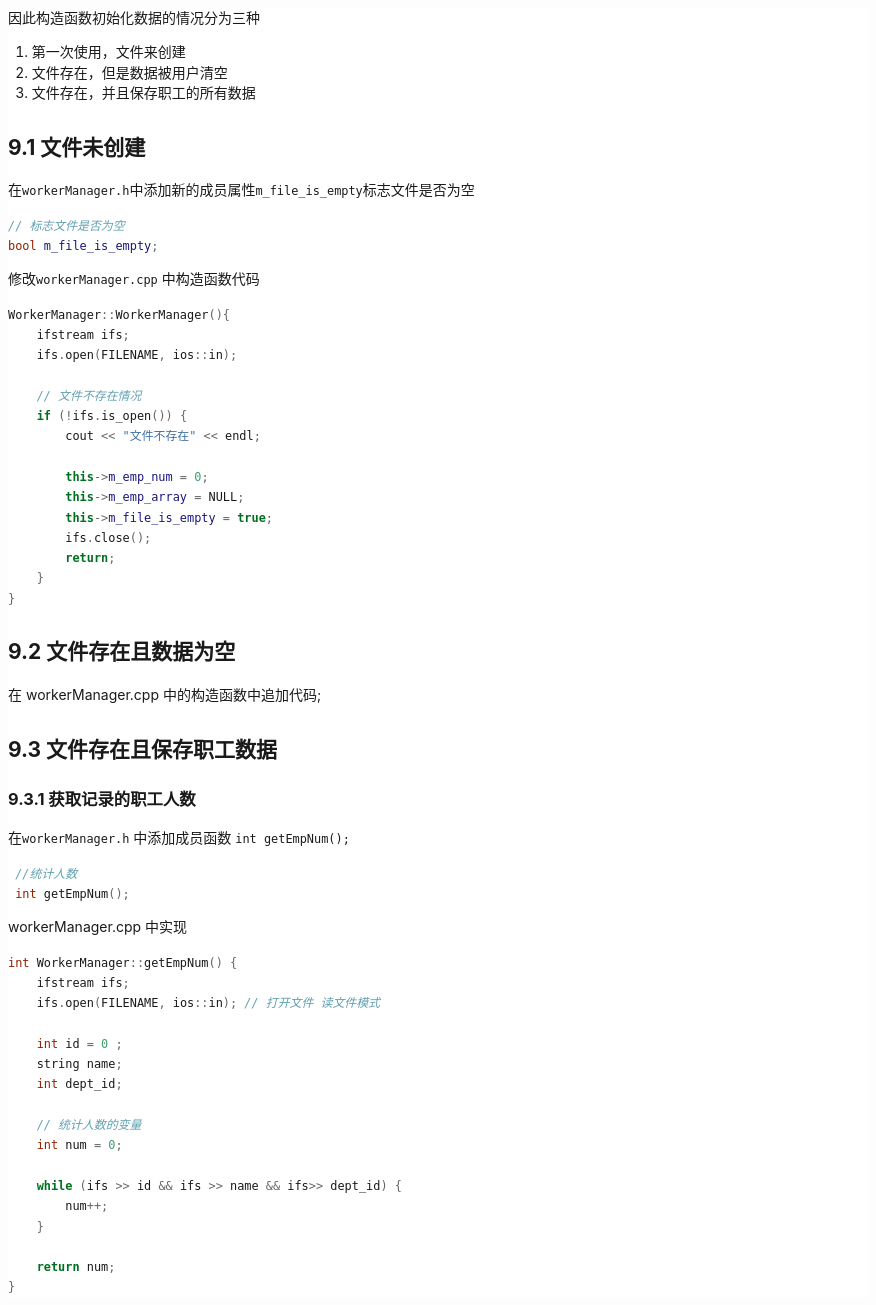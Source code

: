 因此构造函数初始化数据的情况分为三种

1. 第一次使用，文件来创建
2. 文件存在，但是数据被用户清空
3. 文件存在，并且保存职工的所有数据

## 9.1 文件未创建
在`workerManager.h`中添加新的成员属性`m_file_is_empty`标志文件是否为空
```cpp
// 标志文件是否为空
bool m_file_is_empty;
```
修改`workerManager.cpp` 中构造函数代码
```cpp
WorkerManager::WorkerManager(){
	ifstream ifs;
	ifs.open(FILENAME, ios::in);
	
	// 文件不存在情况
	if (!ifs.is_open()) {
		cout << "文件不存在" << endl;

		this->m_emp_num = 0;
		this->m_emp_array = NULL;
		this->m_file_is_empty = true;
		ifs.close();
		return;
	}
}
```
## 9.2 文件存在且数据为空
在 workerManager.cpp 中的构造函数中追加代码;



## 9.3 文件存在且保存职工数据
### 9.3.1 获取记录的职工人数
在`workerManager.h` 中添加成员函数 `int getEmpNum();`
```cpp
 //统计人数
 int getEmpNum();
```

workerManager.cpp 中实现

```cpp
int WorkerManager::getEmpNum() {
	ifstream ifs;
	ifs.open(FILENAME, ios::in); // 打开文件 读文件模式

	int id = 0 ;
	string name;
	int dept_id;

	// 统计人数的变量
	int num = 0;

	while (ifs >> id && ifs >> name && ifs>> dept_id) {
		num++;
	}

	return num;
}

```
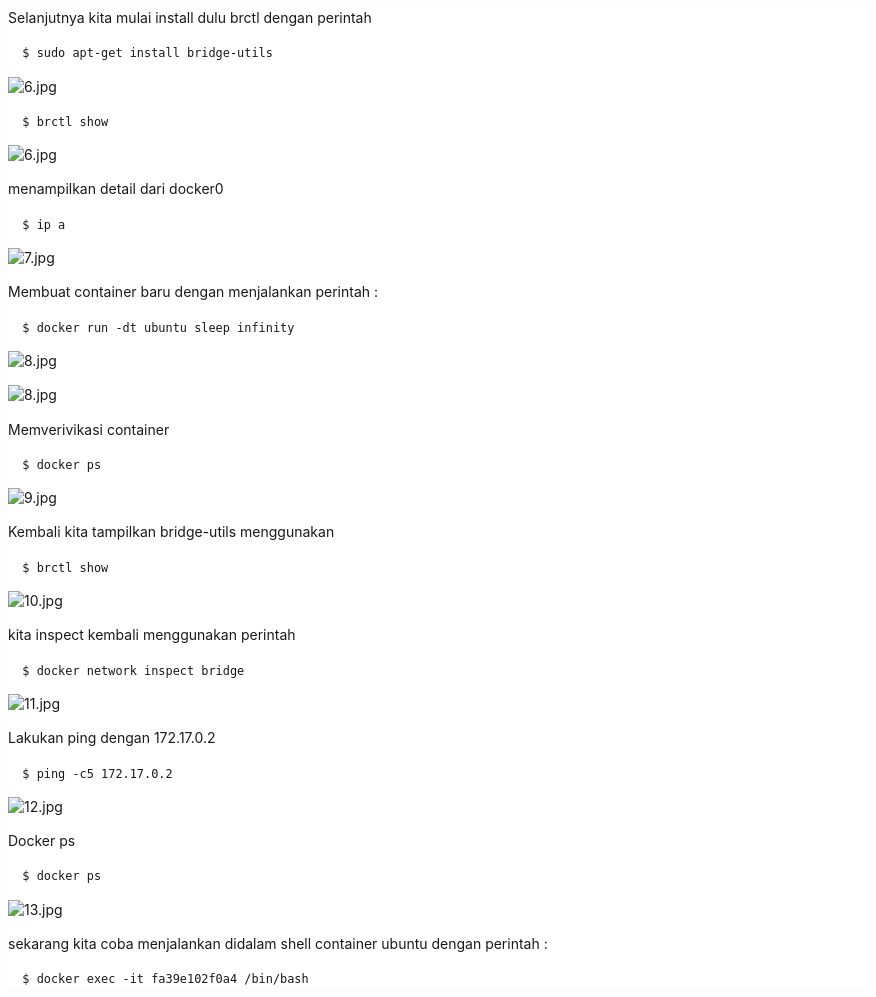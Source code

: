 Selanjutnya kita mulai install dulu brctl dengan perintah 

      $ sudo apt-get install bridge-utils

![6.jpg](https://raw.githubusercontent.com/rbp-x/tekn-cloud-computing/main/minggu-10/Pict/6.install_bridge_utils.jpg)

      $ brctl show

![6.jpg](https://raw.githubusercontent.com/rbp-x/tekn-cloud-computing/main/minggu-10/Pict/6.brctl_show.jpg)

menampilkan detail dari docker0

      $ ip a

![7.jpg](https://raw.githubusercontent.com/rbp-x/tekn-cloud-computing/main/minggu-10/Pict/7.ip_a.jpg)

Membuat container baru dengan menjalankan perintah :

      $ docker run -dt ubuntu sleep infinity

![8.jpg](https://raw.githubusercontent.com/rbp-x/tekn-cloud-computing/main/minggu-10/Pict/8.create_container.jpg)

![8.jpg](https://raw.githubusercontent.com/rbp-x/tekn-cloud-computing/main/minggu-10/Pict/8.create_container_2.jpg)

Memverivikasi container

      $ docker ps

![9.jpg](https://raw.githubusercontent.com/rbp-x/tekn-cloud-computing/main/minggu-10/Pict/9.docker_ps.jpg)

Kembali kita tampilkan bridge-utils menggunakan 

      $ brctl show

![10.jpg](https://raw.githubusercontent.com/rbp-x/tekn-cloud-computing/main/minggu-10/Pict/10.brctl_show.jpg)

kita inspect kembali menggunakan perintah 

      $ docker network inspect bridge

![11.jpg](https://raw.githubusercontent.com/rbp-x/tekn-cloud-computing/main/minggu-10/Pict/11.inspect_bridge.jpg)

Lakukan ping dengan 172.17.0.2

      $ ping -c5 172.17.0.2

![12.jpg](https://raw.githubusercontent.com/rbp-x/tekn-cloud-computing/main/minggu-10/Pict/12.ping.jpg)

Docker ps

      $ docker ps

![13.jpg](https://raw.githubusercontent.com/rbp-x/tekn-cloud-computing/main/minggu-10/Pict/13.docker_ps.jpg)

sekarang kita coba menjalankan didalam shell container ubuntu dengan perintah :

      $ docker exec -it fa39e102f0a4 /bin/bash

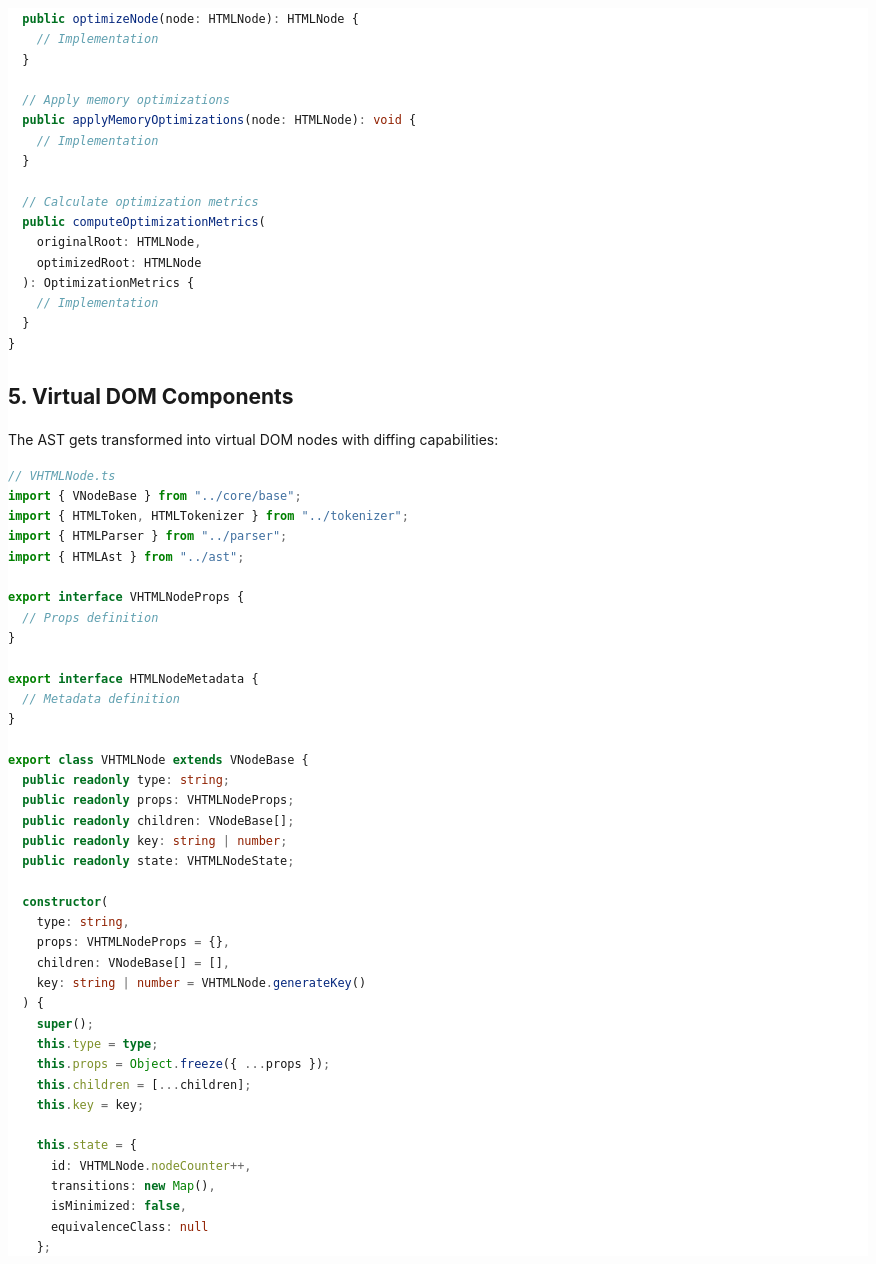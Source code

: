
 ```typescript
  public optimizeNode(node: HTMLNode): HTMLNode {
    // Implementation
  }
  
  // Apply memory optimizations
  public applyMemoryOptimizations(node: HTMLNode): void {
    // Implementation
  }
  
  // Calculate optimization metrics
  public computeOptimizationMetrics(
    originalRoot: HTMLNode, 
    optimizedRoot: HTMLNode
  ): OptimizationMetrics {
    // Implementation
  }
}
```

## 5. Virtual DOM Components

The AST gets transformed into virtual DOM nodes with diffing capabilities:

```typescript
// VHTMLNode.ts
import { VNodeBase } from "../core/base";
import { HTMLToken, HTMLTokenizer } from "../tokenizer";
import { HTMLParser } from "../parser";
import { HTMLAst } from "../ast";

export interface VHTMLNodeProps {
  // Props definition
}

export interface HTMLNodeMetadata {
  // Metadata definition
}

export class VHTMLNode extends VNodeBase {
  public readonly type: string;
  public readonly props: VHTMLNodeProps;
  public readonly children: VNodeBase[];
  public readonly key: string | number;
  public readonly state: VHTMLNodeState;
  
  constructor(
    type: string,
    props: VHTMLNodeProps = {},
    children: VNodeBase[] = [],
    key: string | number = VHTMLNode.generateKey()
  ) {
    super();
    this.type = type;
    this.props = Object.freeze({ ...props });
    this.children = [...children];
    this.key = key;
    
    this.state = {
      id: VHTMLNode.nodeCounter++,
      transitions: new Map(),
      isMinimized: false,
      equivalenceClass: null
    };
```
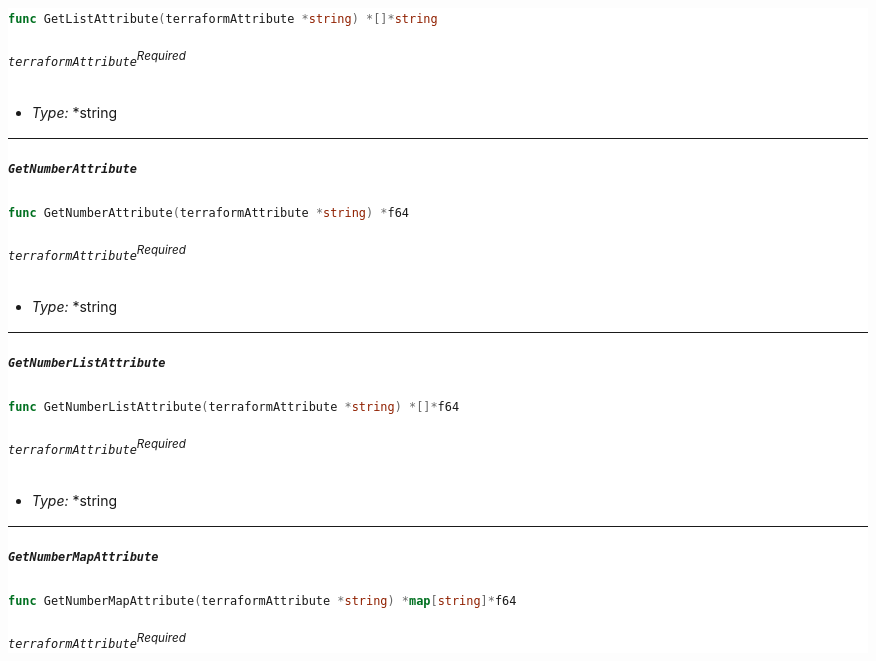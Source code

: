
 ```go
func GetListAttribute(terraformAttribute *string) *[]*string
```

###### `terraformAttribute`<sup>Required</sup> <a name="terraformAttribute" id="@cdktf/provider-azurerm.servicebusSubscription.ServicebusSubscription.getListAttribute.parameter.terraformAttribute"></a>

- *Type:* *string

---

##### `GetNumberAttribute` <a name="GetNumberAttribute" id="@cdktf/provider-azurerm.servicebusSubscription.ServicebusSubscription.getNumberAttribute"></a>

```go
func GetNumberAttribute(terraformAttribute *string) *f64
```

###### `terraformAttribute`<sup>Required</sup> <a name="terraformAttribute" id="@cdktf/provider-azurerm.servicebusSubscription.ServicebusSubscription.getNumberAttribute.parameter.terraformAttribute"></a>

- *Type:* *string

---

##### `GetNumberListAttribute` <a name="GetNumberListAttribute" id="@cdktf/provider-azurerm.servicebusSubscription.ServicebusSubscription.getNumberListAttribute"></a>

```go
func GetNumberListAttribute(terraformAttribute *string) *[]*f64
```

###### `terraformAttribute`<sup>Required</sup> <a name="terraformAttribute" id="@cdktf/provider-azurerm.servicebusSubscription.ServicebusSubscription.getNumberListAttribute.parameter.terraformAttribute"></a>

- *Type:* *string

---

##### `GetNumberMapAttribute` <a name="GetNumberMapAttribute" id="@cdktf/provider-azurerm.servicebusSubscription.ServicebusSubscription.getNumberMapAttribute"></a>

```go
func GetNumberMapAttribute(terraformAttribute *string) *map[string]*f64
```

###### `terraformAttribute`<sup>Required</sup> <a name="terraformAttribute" id="@cdktf/provider-azurerm.servicebusSubscription.ServicebusSubscription.getNumberMapAttribute.parameter.terraformAttribute"></a>
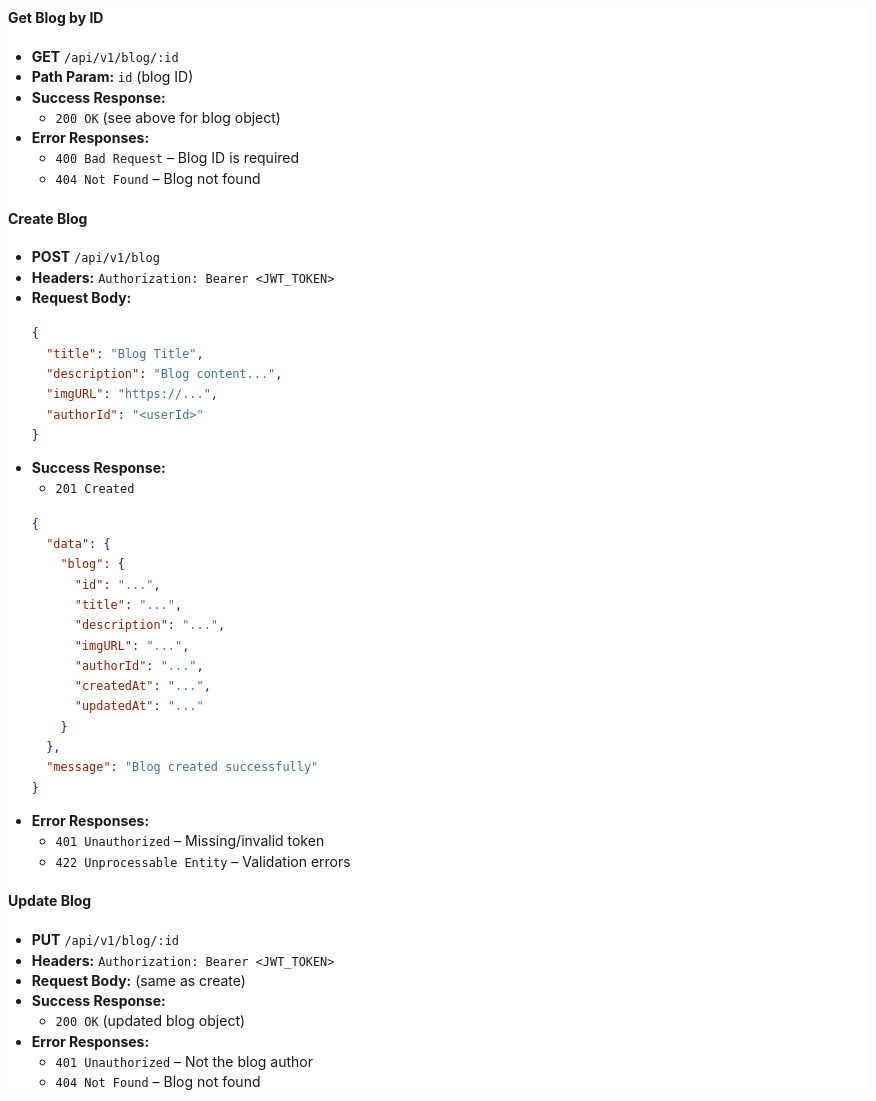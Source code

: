 #### Get Blog by ID

- **GET** `/api/v1/blog/:id`
- **Path Param:** `id` (blog ID)
- **Success Response:**
  - `200 OK` (see above for blog object)
- **Error Responses:**
  - `400 Bad Request` – Blog ID is required
  - `404 Not Found` – Blog not found

#### Create Blog

- **POST** `/api/v1/blog`
- **Headers:** `Authorization: Bearer <JWT_TOKEN>`
- **Request Body:**
  ```json
  {
    "title": "Blog Title",
    "description": "Blog content...",
    "imgURL": "https://...",
    "authorId": "<userId>"
  }
  ```
- **Success Response:**
  - `201 Created`
  ```json
  {
    "data": {
      "blog": {
        "id": "...",
        "title": "...",
        "description": "...",
        "imgURL": "...",
        "authorId": "...",
        "createdAt": "...",
        "updatedAt": "..."
      }
    },
    "message": "Blog created successfully"
  }
  ```
- **Error Responses:**
  - `401 Unauthorized` – Missing/invalid token
  - `422 Unprocessable Entity` – Validation errors

#### Update Blog

- **PUT** `/api/v1/blog/:id`
- **Headers:** `Authorization: Bearer <JWT_TOKEN>`
- **Request Body:** (same as create)
- **Success Response:**
  - `200 OK` (updated blog object)
- **Error Responses:**
  - `401 Unauthorized` – Not the blog author
  - `404 Not Found` – Blog not found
____________________
### Task brief
Read through the entries above, and wherever a line holds the string "ServicebusSubscription", copy it.

### Output
###### `terraformAttribute`<sup>Required</sup> <a name="terraformAttribute" id="@cdktf/provider-azurerm.servicebusSubscription.ServicebusSubscription.getListAttribute.parameter.terraformAttribute"></a>
##### `GetNumberAttribute` <a name="GetNumberAttribute" id="@cdktf/provider-azurerm.servicebusSubscription.ServicebusSubscription.getNumberAttribute"></a>
###### `terraformAttribute`<sup>Required</sup> <a name="terraformAttribute" id="@cdktf/provider-azurerm.servicebusSubscription.ServicebusSubscription.getNumberAttribute.parameter.terraformAttribute"></a>
##### `GetNumberListAttribute` <a name="GetNumberListAttribute" id="@cdktf/provider-azurerm.servicebusSubscription.ServicebusSubscription.getNumberListAttribute"></a>
###### `terraformAttribute`<sup>Required</sup> <a name="terraformAttribute" id="@cdktf/provider-azurerm.servicebusSubscription.ServicebusSubscription.getNumberListAttribute.parameter.terraformAttribute"></a>
##### `GetNumberMapAttribute` <a name="GetNumberMapAttribute" id="@cdktf/provider-azurerm.servicebusSubscription.ServicebusSubscription.getNumberMapAttribute"></a>
###### `terraformAttribute`<sup>Required</sup> <a name="terraformAttribute" id="@cdktf/provider-azurerm.servicebusSubscription.ServicebusSubscription.getNumberMapAttribute.parameter.terraformAttribute"></a>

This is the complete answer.